Under Everson’s pay proposal, which he first floated in a speech before the National Press Club on March 14, finance chiefs, corporate general counsels, and non-executive board chairs would get “generous but fixed compensation for specified contract periods.”
At the Finance Committee hearing, Everson said he was worried about the huge allure that stock appreciation poses for top executives and board members, demanding “heroic” virtue to keep from wrongdoing. CFOs, top corporate attorneys, and board chairs, who are charged with “minding the cookie jar” shouldn’t be paid in stock options, he contended.
Sen. Max Baucus (D-Mont.), the ranking Democrat on the committee, brought up the IRS chief’s proposal and asked Everson at the hearing if Congress should pursue limits on tax deductibility that could generate fixed pay packages for corporate gatekeepers. Federal tax code Section 162(m), which went into effect in 1993, limits the tax deductibility of the pay awarded to certain top executives to $1 million. The cap doesn’t apply to stock options and other performance-based compensation.
“I’m not suggesting that Congress step in on this,” Everson replied. Instead, option-less CFO, general counsel, and board chair pay should be imposed by corporate boards, he said, adding that “boards would be better served if the CFO has a fixed package and has absolutely no incentive [to backdate options].”
Another committee witness, Linda Thomsen, the Securities and Exchange Commission’s director of enforcement, testified, however, that backdating was often a “collusive and hidden” practice that investigators found hard to unearth.
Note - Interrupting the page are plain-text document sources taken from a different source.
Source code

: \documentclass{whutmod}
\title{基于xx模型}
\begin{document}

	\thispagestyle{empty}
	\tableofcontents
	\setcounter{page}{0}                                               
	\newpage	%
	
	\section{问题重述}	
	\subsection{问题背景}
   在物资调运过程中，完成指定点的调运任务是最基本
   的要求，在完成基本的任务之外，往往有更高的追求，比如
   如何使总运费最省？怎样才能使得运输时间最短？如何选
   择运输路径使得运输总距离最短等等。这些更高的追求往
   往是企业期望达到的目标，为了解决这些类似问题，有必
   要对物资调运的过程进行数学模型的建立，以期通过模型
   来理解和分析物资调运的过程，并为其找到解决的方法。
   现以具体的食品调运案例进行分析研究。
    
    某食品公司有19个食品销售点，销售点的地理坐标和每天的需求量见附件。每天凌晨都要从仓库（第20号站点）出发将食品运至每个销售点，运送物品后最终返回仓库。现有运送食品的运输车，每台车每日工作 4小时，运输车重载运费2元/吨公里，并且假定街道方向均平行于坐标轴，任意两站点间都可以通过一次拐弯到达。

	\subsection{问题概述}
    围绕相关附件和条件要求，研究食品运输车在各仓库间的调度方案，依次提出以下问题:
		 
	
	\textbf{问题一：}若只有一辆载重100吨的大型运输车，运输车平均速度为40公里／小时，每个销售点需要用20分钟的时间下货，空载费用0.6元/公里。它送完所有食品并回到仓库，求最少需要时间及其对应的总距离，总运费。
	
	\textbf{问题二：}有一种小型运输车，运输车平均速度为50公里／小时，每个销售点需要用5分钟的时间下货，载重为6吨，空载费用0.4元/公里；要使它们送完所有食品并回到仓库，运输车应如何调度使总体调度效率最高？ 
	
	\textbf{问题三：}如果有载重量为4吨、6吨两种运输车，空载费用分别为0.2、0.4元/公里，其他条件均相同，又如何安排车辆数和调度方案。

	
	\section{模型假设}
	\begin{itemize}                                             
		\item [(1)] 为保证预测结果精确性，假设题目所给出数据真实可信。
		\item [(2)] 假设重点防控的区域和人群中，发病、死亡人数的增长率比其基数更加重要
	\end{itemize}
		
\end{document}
If certain intricacies of executive compensation are that difficult to discover, Baucus said, he didn’t know whether corporations could effectively police themselves.
In the context of the current huge gap between taxes owed and taxes paid and widespread media reports of excessive executive pay, the problem of backdating has become material enough for Congress to consider legislation to curb it, the senator suggested.
Currently, the SEC’s Enforcement Division is probing more than 100 companies concerning possible fraudulent reporting of option grants, including Fortune 500 companies and companies with smaller capitalizations, Thomsen said. Although “a large number of the companies involved are from the technology sector, the companies under investigation span multiple industry sectors,” she testified.